But Neapolitans had gotten even luckier when their debt-ridden club bought Diego Maradona from Barcelona in the summer of 1984. It was an enormous financial gamble for a club teetering on insolvency and history now looks back fondly on the courage of the owner Corrado Ferlaino.
It is impossible to overstate the importance of Maradona to the city - no sportsman has ever offered such level of redemption and hope to an otherwise disadvantaged community and when Maradona’s Napoli won the Italian title in 1987, his legacy was secure. To this day, many Neapolitans have two paintings above their bed - Jesus Christ and Maradona. It was an intoxicating love affair between man and city masterfully articulated in the Asif Kapadia 2019 documentary “Maradona”, which briefly features my photograph from 1986.
For a generation now, the giant murals of Maradona, dotted around Naples and the neighbouring towns, have become tourist destinations in themselves.
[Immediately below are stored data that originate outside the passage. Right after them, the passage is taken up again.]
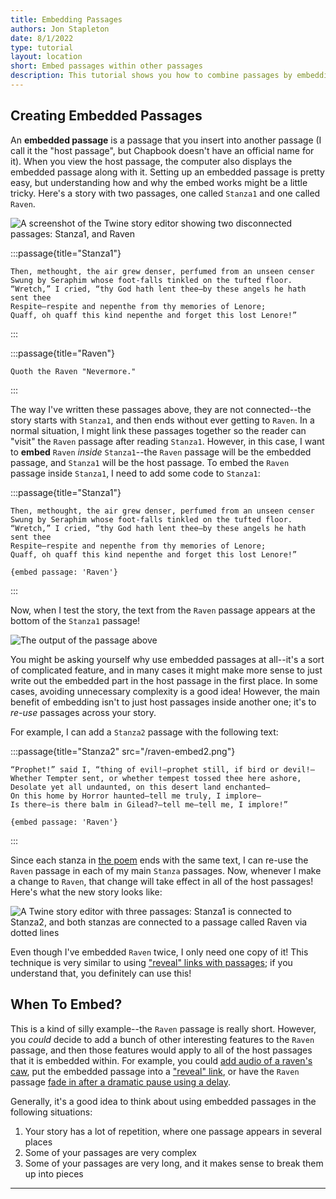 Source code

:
 ```yaml
---
title: Embedding Passages
authors: Jon Stapleton
date: 8/1/2022
type: tutorial
layout: location
short: Embed passages within other passages
description: This tutorial shows you how to combine passages by embedding, which allows you to insert the content of one passage into another one. Embedding is a great way of organizing passages, especially in stories with a lot of repetition.
---
```


## Creating Embedded Passages

An **embedded passage** is a passage that you insert into another passage (I call it the "host passage", but Chapbook doesn't have an official name for it). When you view the host passage, the computer also displays the embedded passage along with it. Setting up an embedded passage is pretty easy, but understanding how and why the embed works might be a little tricky. Here's a story with two passages, one called `Stanza1` and one called `Raven`.

![A screenshot of the Twine story editor showing two disconnected passages: Stanza1, and Raven](/raven-start.png)

:::passage{title="Stanza1"}
```
Then, methought, the air grew denser, perfumed from an unseen censer
Swung by Seraphim whose foot-falls tinkled on the tufted floor.
“Wretch,” I cried, “thy God hath lent thee—by these angels he hath sent thee
Respite—respite and nepenthe from thy memories of Lenore;
Quaff, oh quaff this kind nepenthe and forget this lost Lenore!”
```
:::

:::passage{title="Raven"}
```
Quoth the Raven "Nevermore."
```
:::

The way I've written these passages above, they are not connected--the story starts with `Stanza1`, and then ends without ever getting to `Raven`. In a normal situation, I might link these passages together so the reader can "visit" the `Raven` passage after reading `Stanza1`. However, in this case, I want to **embed** `Raven` *inside* `Stanza1`--the `Raven` passage will be the embedded passage, and `Stanza1` will be the host passage. To embed the `Raven` passage inside `Stanza1`, I need to add some code to `Stanza1`:

:::passage{title="Stanza1"}
```
Then, methought, the air grew denser, perfumed from an unseen censer
Swung by Seraphim whose foot-falls tinkled on the tufted floor.
“Wretch,” I cried, “thy God hath lent thee—by these angels he hath sent thee
Respite—respite and nepenthe from thy memories of Lenore;
Quaff, oh quaff this kind nepenthe and forget this lost Lenore!”

{embed passage: 'Raven'}
```
:::

Now, when I test the story, the text from the `Raven` passage appears at the bottom of the `Stanza1` passage!

![The output of the passage above](/raven-embed.png)

You might be asking yourself why use embedded passages at all--it's a sort of complicated feature, and in many cases it might make more sense to just write out the embedded part in the host passage in the first place. In some cases, avoiding unnecessary complexity is a good idea! However, the main benefit of embedding isn't to just host passages inside another one; it's to *re-use* passages across your story.

For example, I can add a `Stanza2` passage with the following text:

:::passage{title="Stanza2" src="/raven-embed2.png"}
```
“Prophet!” said I, “thing of evil!—prophet still, if bird or devil!—
Whether Tempter sent, or whether tempest tossed thee here ashore,
Desolate yet all undaunted, on this desert land enchanted—
On this home by Horror haunted—tell me truly, I implore—
Is there—is there balm in Gilead?—tell me—tell me, I implore!”

{embed passage: 'Raven'}
```
:::

Since each stanza in [the poem](https://www.poetryfoundation.org/poems/48860/the-raven) ends with the same text, I can re-use the `Raven` passage in each of my main `Stanza` passages. Now, whenever I make a change to `Raven`, that change will take effect in all of the host passages! Here's what the new story looks like:

![A Twine story editor with three passages: Stanza1 is connected to Stanza2, and both stanzas are connected to a passage called Raven via dotted lines](/the-raven-map.png)

Even though I've embedded `Raven` twice, I only need one copy of it! This technique is very similar to using ["reveal" links with passages](/locations/reveal-text); if you understand that, you definitely can use this!

## When To Embed?

This is a kind of silly example--the `Raven` passage is really short. However, you *could* decide to add a bunch of other interesting features to the `Raven` passage, and then those features would apply to all of the host passages that it is embedded within. For example, you could [add audio of a raven's caw](/locations/add-audio), put the embedded passage into a ["reveal" link](/locations/reveal-text), or have the `Raven` passage [fade in after a dramatic pause using a delay](/locations/delay-text).

Generally, it's a good idea to think about using embedded passages in the following situations:

1. Your story has a lot of repetition, where one passage appears in several places
2. Some of your passages are very complex
3. Some of your passages are very long, and it makes sense to break them up into pieces

---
They are part of the aesthetic fabric of this most magical and raw part of Europe. Diego was so much more than just a sportsman; he was a modern-day saviour in this god-fearing and deeply spiritual place.
My idea was to use a Maradona mural as a background layer in a celebration of life in the wider Naples area. The styling and props were necessarily skewed towards the time when Maradona still played for Napoli, and I sensed the need for a busy street narrative. I wanted to evoke a very definite sense of place. There is nowhere quite like it in the world.